What you are asked to do ::
Below are records. Return each one exactly as written.

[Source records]
%%

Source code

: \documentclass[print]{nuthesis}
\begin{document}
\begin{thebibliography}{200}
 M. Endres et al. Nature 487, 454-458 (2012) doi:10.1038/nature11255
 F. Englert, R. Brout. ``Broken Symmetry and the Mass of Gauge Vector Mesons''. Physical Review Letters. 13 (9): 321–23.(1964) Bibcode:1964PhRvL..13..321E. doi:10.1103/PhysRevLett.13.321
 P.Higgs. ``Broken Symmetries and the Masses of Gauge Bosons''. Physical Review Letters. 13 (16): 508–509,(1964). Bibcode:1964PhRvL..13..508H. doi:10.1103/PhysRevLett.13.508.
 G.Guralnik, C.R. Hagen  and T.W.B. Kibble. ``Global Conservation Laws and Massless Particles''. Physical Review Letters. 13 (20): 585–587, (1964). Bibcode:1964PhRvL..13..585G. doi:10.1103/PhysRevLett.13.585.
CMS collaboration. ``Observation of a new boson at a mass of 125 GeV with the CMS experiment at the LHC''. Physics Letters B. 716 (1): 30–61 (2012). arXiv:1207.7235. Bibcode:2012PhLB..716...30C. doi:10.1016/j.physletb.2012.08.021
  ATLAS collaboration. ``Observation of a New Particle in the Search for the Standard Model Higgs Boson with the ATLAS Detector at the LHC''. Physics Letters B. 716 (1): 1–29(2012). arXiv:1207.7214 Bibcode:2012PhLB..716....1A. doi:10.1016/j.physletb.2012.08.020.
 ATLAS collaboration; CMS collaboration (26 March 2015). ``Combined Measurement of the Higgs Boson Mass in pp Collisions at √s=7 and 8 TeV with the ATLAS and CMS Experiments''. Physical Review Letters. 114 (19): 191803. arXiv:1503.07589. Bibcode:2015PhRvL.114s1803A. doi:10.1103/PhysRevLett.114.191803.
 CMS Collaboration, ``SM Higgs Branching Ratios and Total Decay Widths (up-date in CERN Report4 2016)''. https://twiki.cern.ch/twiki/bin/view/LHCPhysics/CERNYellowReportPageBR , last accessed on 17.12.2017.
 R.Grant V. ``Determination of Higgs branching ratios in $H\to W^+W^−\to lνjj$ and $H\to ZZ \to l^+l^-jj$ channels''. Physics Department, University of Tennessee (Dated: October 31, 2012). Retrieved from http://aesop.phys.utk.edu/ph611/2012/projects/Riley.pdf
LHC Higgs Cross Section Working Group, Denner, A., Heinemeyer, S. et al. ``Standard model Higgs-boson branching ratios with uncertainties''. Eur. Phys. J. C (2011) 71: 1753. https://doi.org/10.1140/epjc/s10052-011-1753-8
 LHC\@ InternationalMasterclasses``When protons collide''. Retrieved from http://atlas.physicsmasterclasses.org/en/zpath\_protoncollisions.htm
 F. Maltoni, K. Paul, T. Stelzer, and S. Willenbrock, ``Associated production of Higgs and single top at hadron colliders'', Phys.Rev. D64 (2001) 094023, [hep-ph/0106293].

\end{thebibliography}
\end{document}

%%

Reply ::
Source code

: \documentclass[print]{nuthesis}
\begin{document}
\begin{thebibliography}{200}
 M. Endres et al. Nature 487, 454-458 (2012) doi:10.1038/nature11255
 F. Englert, R. Brout. ``Broken Symmetry and the Mass of Gauge Vector Mesons''. Physical Review Letters. 13 (9): 321–23.(1964) Bibcode:1964PhRvL..13..321E. doi:10.1103/PhysRevLett.13.321
 P.Higgs. ``Broken Symmetries and the Masses of Gauge Bosons''. Physical Review Letters. 13 (16): 508–509,(1964). Bibcode:1964PhRvL..13..508H. doi:10.1103/PhysRevLett.13.508.
 G.Guralnik, C.R. Hagen  and T.W.B. Kibble. ``Global Conservation Laws and Massless Particles''. Physical Review Letters. 13 (20): 585–587, (1964). Bibcode:1964PhRvL..13..585G. doi:10.1103/PhysRevLett.13.585.
CMS collaboration. ``Observation of a new boson at a mass of 125 GeV with the CMS experiment at the LHC''. Physics Letters B. 716 (1): 30–61 (2012). arXiv:1207.7235. Bibcode:2012PhLB..716...30C. doi:10.1016/j.physletb.2012.08.021
  ATLAS collaboration. ``Observation of a New Particle in the Search for the Standard Model Higgs Boson with the ATLAS Detector at the LHC''. Physics Letters B. 716 (1): 1–29(2012). arXiv:1207.7214 Bibcode:2012PhLB..716....1A. doi:10.1016/j.physletb.2012.08.020.
 ATLAS collaboration; CMS collaboration (26 March 2015). ``Combined Measurement of the Higgs Boson Mass in pp Collisions at √s=7 and 8 TeV with the ATLAS and CMS Experiments''. Physical Review Letters. 114 (19): 191803. arXiv:1503.07589. Bibcode:2015PhRvL.114s1803A. doi:10.1103/PhysRevLett.114.191803.
 CMS Collaboration, ``SM Higgs Branching Ratios and Total Decay Widths (up-date in CERN Report4 2016)''. https://twiki.cern.ch/twiki/bin/view/LHCPhysics/CERNYellowReportPageBR , last accessed on 17.12.2017.
 R.Grant V. ``Determination of Higgs branching ratios in $H\to W^+W^−\to lνjj$ and $H\to ZZ \to l^+l^-jj$ channels''. Physics Department, University of Tennessee (Dated: October 31, 2012). Retrieved from http://aesop.phys.utk.edu/ph611/2012/projects/Riley.pdf
LHC Higgs Cross Section Working Group, Denner, A., Heinemeyer, S. et al. ``Standard model Higgs-boson branching ratios with uncertainties''. Eur. Phys. J. C (2011) 71: 1753. https://doi.org/10.1140/epjc/s10052-011-1753-8
 LHC\@ InternationalMasterclasses``When protons collide''. Retrieved from http://atlas.physicsmasterclasses.org/en/zpath\_protoncollisions.htm
 F. Maltoni, K. Paul, T. Stelzer, and S. Willenbrock, ``Associated production of Higgs and single top at hadron colliders'', Phys.Rev. D64 (2001) 094023, [hep-ph/0106293].

\end{thebibliography}
\end{document}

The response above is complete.